Let $R > r > 0$ and $A = \{(x,y,z): r^2 \leq x^2+y^2+z^2 \leq R^2\}$ show that $A$ is a path-connected. A path from a point $x$ to a point $y$ in a topological space $X$ is a continuous function $ƒ$ from the unit interval $[0,1]$ to $X$ with $f(0) = x $ and $ f(1) = y$.
I can resolved that in $\Bbb R^2$ but i can´t find the path in $\Bbb R^3$
Let $S = \{ x \in \mathbb{R}^3 | \|x\|=R \}$.
Given any point $x \in A$ the path $p(t) = (t {R \over \|x\|} +(1-t))x $ joins $x$ to the point ${R \over \|x\|}x \in S$.

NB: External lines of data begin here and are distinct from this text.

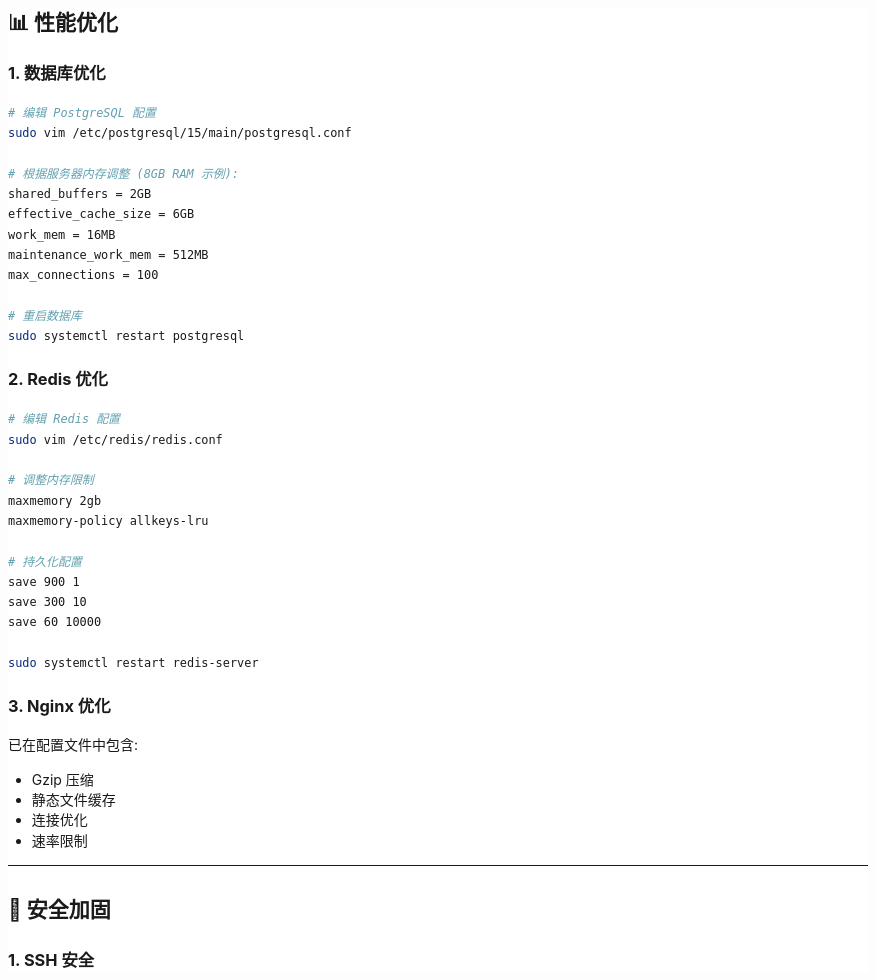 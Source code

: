 
## 📊 性能优化

### 1. 数据库优化

```bash
# 编辑 PostgreSQL 配置
sudo vim /etc/postgresql/15/main/postgresql.conf

# 根据服务器内存调整 (8GB RAM 示例):
shared_buffers = 2GB
effective_cache_size = 6GB
work_mem = 16MB
maintenance_work_mem = 512MB
max_connections = 100

# 重启数据库
sudo systemctl restart postgresql
```

### 2. Redis 优化

```bash
# 编辑 Redis 配置
sudo vim /etc/redis/redis.conf

# 调整内存限制
maxmemory 2gb
maxmemory-policy allkeys-lru

# 持久化配置
save 900 1
save 300 10
save 60 10000

sudo systemctl restart redis-server
```

### 3. Nginx 优化

已在配置文件中包含:
- Gzip 压缩
- 静态文件缓存
- 连接优化
- 速率限制

---

## 🔐 安全加固

### 1. SSH 安全
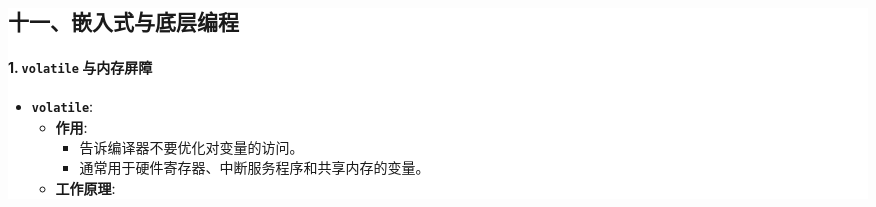 ## 十一、嵌入式与底层编程

#### **1. `volatile` 与内存屏障**
- **`volatile`**:
  - **作用**:
    - 告诉编译器不要优化对变量的访问。
    - 通常用于硬件寄存器、中断服务程序和共享内存的变量。
  - **工作原理**:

So, we can presume that we have two points $x,y \in S$. If the line joining $x,y$ passes through the origin, pick some other point $z \in S$ that is orthogonal to $x$. It is straightforward to show that the segments $[x,z]$ and $[z,y]$ do not pass through the origin.
So, we can presume that the segment $[x,y]$ does not pass through the origin.
Then the path $p(t) = {R \over \|t y +(1-t)x\|} (t y +(1-t)x)$ lies in $S$ and connects $x,y$.